To find out if the scope was level I held the rifle to my shoulder and peered through. It seemed to be where I would have put it, so I’m declaring it level. I do think Meopta needs to add 2 centimeters to the length of the lines on both sides of the turret, because you can also level the scope using the rear line.
Today I’m shooting off a sandbag rest at 25 yards. I will shoot 10-shot groups with each pellet tested. And, I am shooting with the single-shot tray today.
After filling the rifle I sighted in at 12 feet with the scope set to 10 yards parallax and power setting three. The pellet hit as far below the aim point as the center of the scope is above the center of the bore, plus it was dead on, left and right. So I backed up to 25 yards. I thought I would be a little high on the target but since I wanted to preserve the endpoint, that was OK. However, the shot landed a bit too high. And it took me another six shots to get on target like I wanted.
Since I had perfected the sandbag hold with the Air Arms S510XS, I did the same thing with this bullup. It is butt-heavy, but pushing my shooting hand forward into the sandbag slows down all movement when shooting.
JSB Exact King Heavy Mark 2
I started with JSB Exact King Heavy Mark 2 pellets, as I thought they might be the most accurate in this rifle. Remember — this is a .25 and there aren’t as many good pellets to choose from in this caliber.
Ten King pellets went into a 0.299-inch group at 25 yards. These groups may look larger because of the larger pellets holes. To get the center-to-center measurement I measure across the widest dimension and subtract one pellet-diameter. In this case, that 0.25-inches. That give me the distance between the two widest centers.
The next pellet tested was the Predator Polymag. Ten of them went into 0.458-inches at 25 yards It is the second-smallest group of the test.
The Avenger put 10 Benjamin domes into a 0.998-inch group at 25 yards. It is the largest group of the test and I have to say that the test rifle does not like this pellet.
After this group I refilled the rifle. We learned in the previous Part that on this setting of the regulator and hammer spring there are 30 good shots on a fill and I didn’t want to push it.
Next I tried 10 H&N Baracuda pellets. Like I said, there aren’t that many good pellets to test in .25 caliber and I wanted to give the rifle a fair test.
Ten Baracudas made a 0.734-inch group at 25 yards. That one stay pellet at the lower right was not a called pull. But if it wasn’t there the other 9 pellets went into 0.539-inches.
End of the test?
I had planned to stop after the Baracuda group, but I had seen RWS Superdomes in my cabinet when I pulled the other pellets, so I decided to give them a try. It couldn’t hurt.
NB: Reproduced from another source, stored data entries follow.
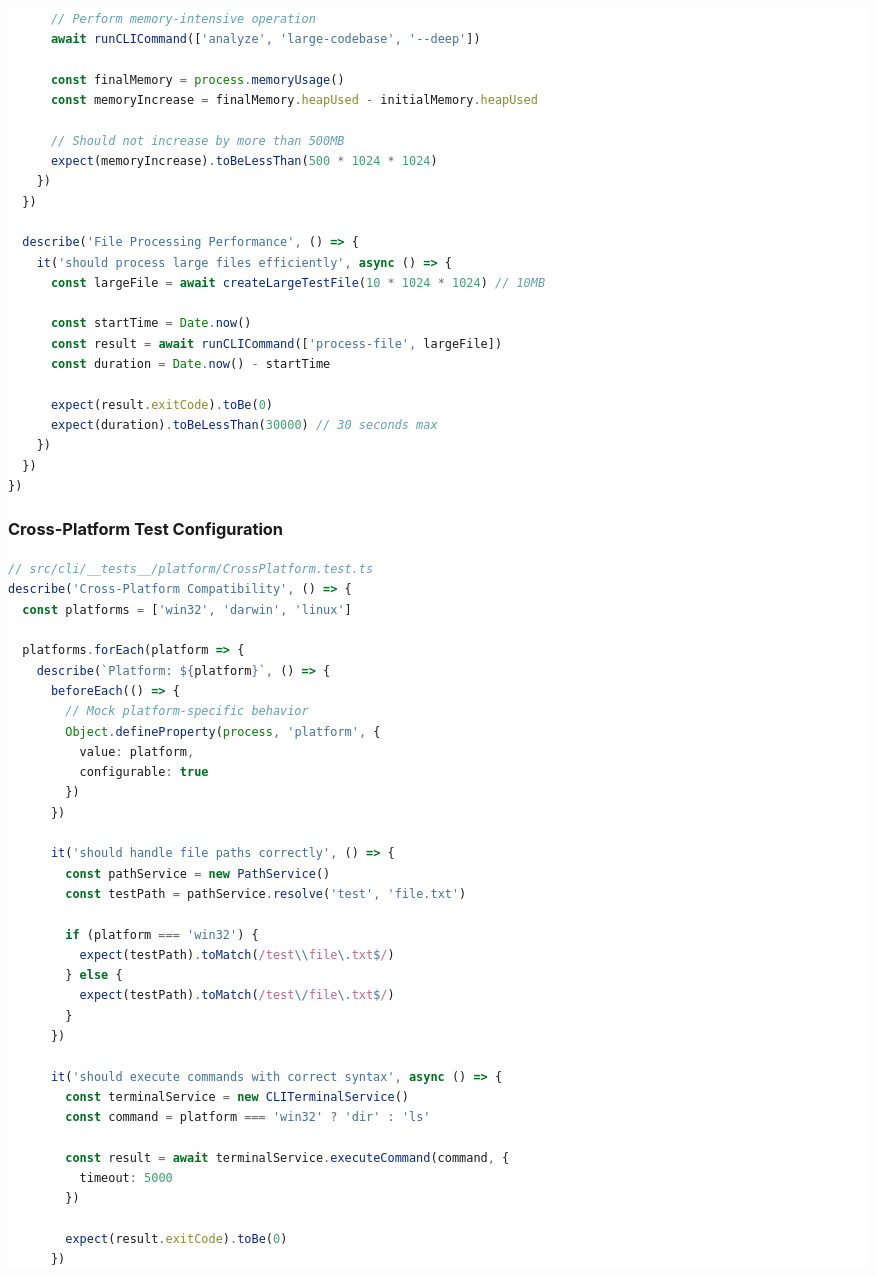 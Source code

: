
 ```typescript
      // Perform memory-intensive operation
      await runCLICommand(['analyze', 'large-codebase', '--deep'])
      
      const finalMemory = process.memoryUsage()
      const memoryIncrease = finalMemory.heapUsed - initialMemory.heapUsed
      
      // Should not increase by more than 500MB
      expect(memoryIncrease).toBeLessThan(500 * 1024 * 1024)
    })
  })
  
  describe('File Processing Performance', () => {
    it('should process large files efficiently', async () => {
      const largeFile = await createLargeTestFile(10 * 1024 * 1024) // 10MB
      
      const startTime = Date.now()
      const result = await runCLICommand(['process-file', largeFile])
      const duration = Date.now() - startTime
      
      expect(result.exitCode).toBe(0)
      expect(duration).toBeLessThan(30000) // 30 seconds max
    })
  })
})
```

### Cross-Platform Test Configuration
```typescript
// src/cli/__tests__/platform/CrossPlatform.test.ts
describe('Cross-Platform Compatibility', () => {
  const platforms = ['win32', 'darwin', 'linux']
  
  platforms.forEach(platform => {
    describe(`Platform: ${platform}`, () => {
      beforeEach(() => {
        // Mock platform-specific behavior
        Object.defineProperty(process, 'platform', {
          value: platform,
          configurable: true
        })
      })
      
      it('should handle file paths correctly', () => {
        const pathService = new PathService()
        const testPath = pathService.resolve('test', 'file.txt')
        
        if (platform === 'win32') {
          expect(testPath).toMatch(/test\\file\.txt$/)
        } else {
          expect(testPath).toMatch(/test\/file\.txt$/)
        }
      })
      
      it('should execute commands with correct syntax', async () => {
        const terminalService = new CLITerminalService()
        const command = platform === 'win32' ? 'dir' : 'ls'
        
        const result = await terminalService.executeCommand(command, {
          timeout: 5000
        })
        
        expect(result.exitCode).toBe(0)
      })
```
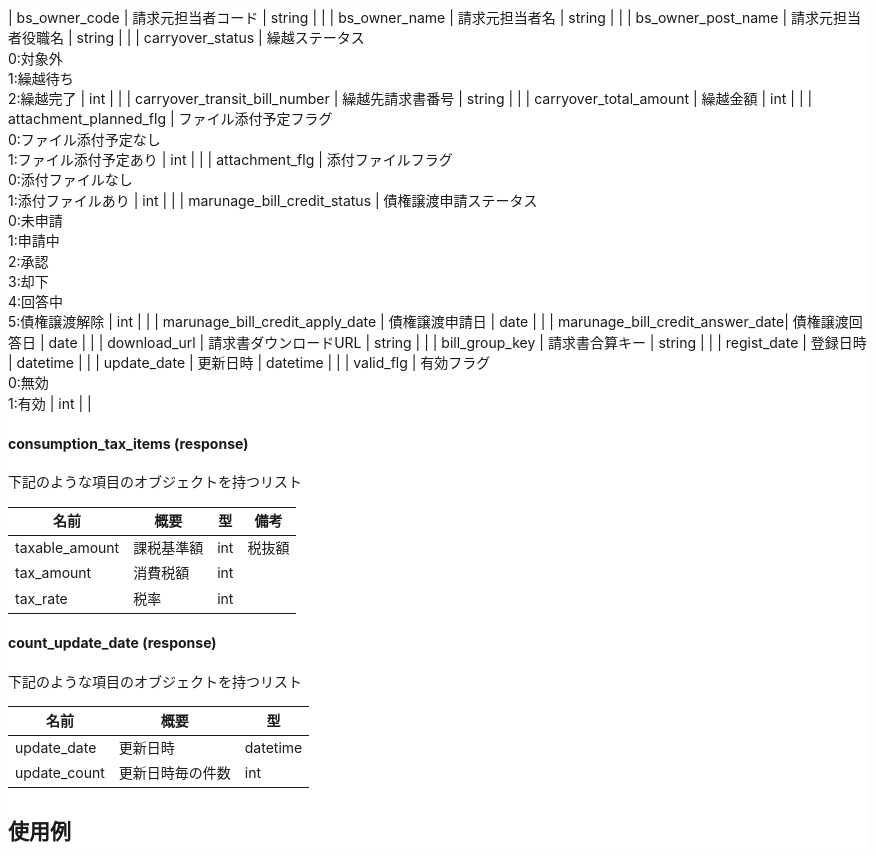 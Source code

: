 | bs_owner_code                                | 請求元担当者コード                                                                                                                                                            | string   |                        |
| bs_owner_name                                | 請求元担当者名                                                                                                                                                              | string   |                        |
| bs_owner_post_name                           | 請求元担当者役職名                                                                                                                                                            | string   |                         |
| carryover_status                             | 繰越ステータス  <br> 0:対象外  <br> 1:繰越待ち   <br> 2:繰越完了                                                                                                                       | int      |                        |
| carryover_transit_bill_number                | 繰越先請求書番号                                                                                                                                                             | string   |                        |
| carryover_total_amount                       | 繰越金額                                                                                                                                                                 | int      |                       |
| attachment_planned_flg                       | ファイル添付予定フラグ <br> 0:ファイル添付予定なし <br> 1:ファイル添付予定あり                                                                                                                      | int      |                       |
| attachment_flg                               | 添付ファイルフラグ <br> 0:添付ファイルなし <br> 1:添付ファイルあり                                                                                                                            | int      |                       |
| marunage_bill_credit_status     | 債権譲渡申請ステータス<br> 0:未申請 <br> 1:申請中 <br> 2:承認 <br> 3:却下 <br> 4:回答中 <br> 5:債権譲渡解除                                                                                        | int      |                               |
| marunage_bill_credit_apply_date | 債権譲渡申請日                                                                                                                                                              | date     |                                   |
| marunage_bill_credit_answer_date| 債権譲渡回答日                                                                                                                                                              | date       |                                   |
| download_url                                 | 請求書ダウンロードURL                                                                                                                                                         | string   |                        |
| bill_group_key                               | 請求書合算キー                                                                                                                                                              | string   |                        |
| regist_date                                  | 登録日時                                                                                                                                                                 | datetime |                      |
| update_date                                  | 更新日時                                                                                                                                                                 | datetime |                      |
| valid_flg                                    | 有効フラグ  <br> 0:無効  <br> 1:有効                                                                                                                                          | int      |                       |

#### consumption_tax_items (response)

下記のような項目のオブジェクトを持つリスト

| 名前             | 概要       | 型     | 備考   |
| --------------- | --------- | ------ | ----- |
| taxable_amount  | 課税基準額   | int    | 税抜額 |
| tax_amount      | 消費税額    | int    | |
| tax_rate        | 税率       | int    | |

#### count_update_date (response)

下記のような項目のオブジェクトを持つリスト

| 名前         | 概要              | 型       |
| -----------  | ---------------- | -------- |
| update_date  | 更新日時          | datetime |
| update_count | 更新日時毎の件数   | int      |

## 使用例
Ten Superdomes went into 0.686-inches at 25 yards. The first several shots scattered but by the end of 10 shots the group was fairly round.
Four out of the five pellets tested gave round-ish groups, which I always like to see. It means the pellets are trying to go to the same place, even if the group is larger.
The Meopta scope
The Meopta scope made this test possible. That illuminated red dot hovered over the bullseye dot with consistency, and my hold cemented it. I ran the illumination at the highest setting, which is 11, and I noticed some light flaring inside the scope. However when the scope was aligned with my eye there was no flaring and only the dot in the center of the crosshairs was illuminated.
I haven’t told you this yet but the Meopta lens covers have transparent windows so the rifle can be shot without them being removed. This is a thing hunters need to know.
We are just getting started with the accuracy test. I next want to mount a bipod and see what that does, now that I have a baseline against which to test. I also want to test accuracy with the magazines.
Is the bullpup the rifle for you? That’s a personal thing. I prefer rifles but this bullpup gives up nothing.